Quick summary of thoughts and question.

1. Have been homeschooling since LONG before I even gave birth to my first son in that I completely fell in love with the whole idea and studied "it" for years even before I had children.

2. Enjoyed more of a CM approach in the early years with the 3 young boys. Nature, good stories, science/astronomy studies and a lot of time to just be.

3. Major house build. (did it all ourselves) Rapid fire girls...then twins...seemed to get old fast! (me!) Lots and lots of morning sickness. Then two more boys! Took away my "joy" for homeschooling in that I never felt as if I could do it the way I thought I should be doing it anymore. Just covering the basics on a wing and a prayer.

4. My homeschooling experience and philosophy mainly matured and grew with the older boys out of neccessity. Enrolled with Seton for them and they seem to do well with it. Use my own curriculum with the younger girls. Now, I don 't feel as if I have the same experience with the girls that I did with the boys. I have lost a bit of my freedom to slow down and experience things with them, and frankly, so much of my day is spent doing domestic chores and caring for little children, that out of necc. my husband has had to start helping out and checks over all the kids school work in the evenings and does their math with them. Sounds great, right? Well, I am sad about it in a way. Is it just inevitable with such a large family that it is never going to be the way it was with the first few? I sort of feel scattered and torn between the seemingly opposing age groups, stages of life, and level of studies.

So, in closing..does anyone else feel this way? If so, how to you find your balance or center? My husband's temporary "vision" for our family is for him to sort of handle all the olders work if I make the lesson plans etc. down to the 4th graders work. Then, he wanted me to be free to raise, train, form, and educate the younger 6! (which includes an extreme nursing 2 month old and a 1 year old) I always felt as if the girls were homeschool orphans and this disturbed us both greatly since they didn't do well with the olders in the classroom and I was always shooing them away due to their hyperness. This is a great and blessed opportunity with the younger set. What should I spend my time on with them? I am so out of touch with homeschooling this age group since I have "moved on" so to speak with the older kids that I somehow need to get back in touch with my former self!

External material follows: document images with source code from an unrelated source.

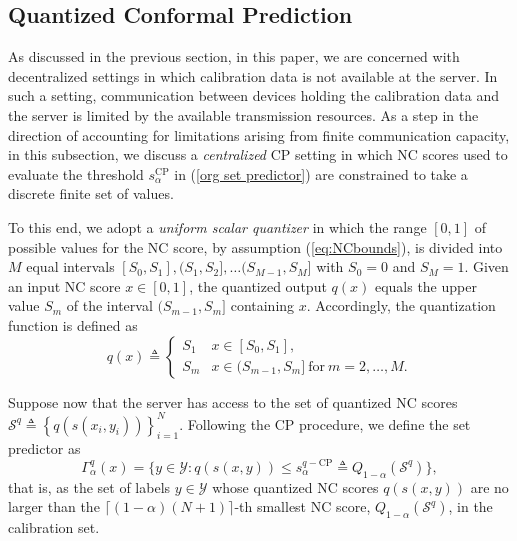 \documentclass[12pt, draftclsnofoot, onecolumn]{IEEEtran}
\begin{document}

\subsection{Quantized Conformal Prediction}\label{quantized CP}
As discussed in the previous section, in this paper, we are concerned with decentralized settings in which calibration data is not available at the server. In such a setting, communication between devices holding the calibration data and the server is limited by the available transmission resources. As a step in the direction of accounting for limitations arising from finite communication capacity, in this subsection, we discuss a \emph{centralized} CP setting in which NC scores used to evaluate the threshold $s^{\text{CP}}_\alpha$ in (\ref{org set predictor}) are constrained to take a discrete finite set of values.

To this end, we adopt a \emph{uniform scalar quantizer} in which the range $[0,1]$ of possible values for the NC score, by assumption (\ref{eq:NCbounds}), is divided into $M$ equal intervals $[S_0,S_1], (S_1,S_2],\ldots (S_{M-1},S_M]$ with $S_0=0$ and $S_M=1$. Given an input NC score $x\in [0,1]$, the quantized output $q(x)$ equals the upper value $S_m$ of the interval $(S_{m-1},S_m]$ containing $x$.
Accordingly, the quantization function is defined as 
\begin{equation}\label{quantizer}
    q \left(x\right)\triangleq
    \begin{cases}
        S_1 & \text{$x\in[S_0,S_1]$},\\
        S_m & \text{$x\in(S_{m-1},S_m]$}~\text{for}~m=2,\ldots,M.
    \end{cases}
\end{equation}

Suppose now that the server has access to the set of quantized NC scores $\mathcal{S}^{q}\triangleq\left\{q(s(x_i,y_i))\right\}_{i=1}^N$. Following the CP procedure, we define the set predictor as
\begin{equation}\label{set_predictor_p}
    \Gamma^q_{\alpha}(x) = \{y \in \mathcal{Y}: q(s(x, y)) \leq s^{q-\text{CP}}_{\alpha} \triangleq Q_{1-\alpha}(\mathcal{S}^q) \},
\end{equation}
that is, as the set of labels $y\in\mathcal{Y}$ whose quantized NC scores $q(s(x, y))$ are no larger than the $\lceil(1-\alpha)(N+1)\rceil$-th smallest NC score, $Q_{1-\alpha}(\mathcal{S}^q)$, in the calibration set.
\end{document}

Specific resources for recalibration? Sort of a "shock retreat" of sorts for myself to quickly get on track? Also, I have SOOOOO many different books from over the years. I mean...I have a ton of homeschookling books!!! It is nice, but in a way, I have so many that I have confused myself! I don't have the time to sit down and pour over this or that book like I used to with the boys. I don't have the luxuary to be choosey! I need to just pick something and do it with them and do it well instead of experimenting all the time. How do some of you all deal with this??? (i.e. maybe homeschool info. overload??)
Thanks!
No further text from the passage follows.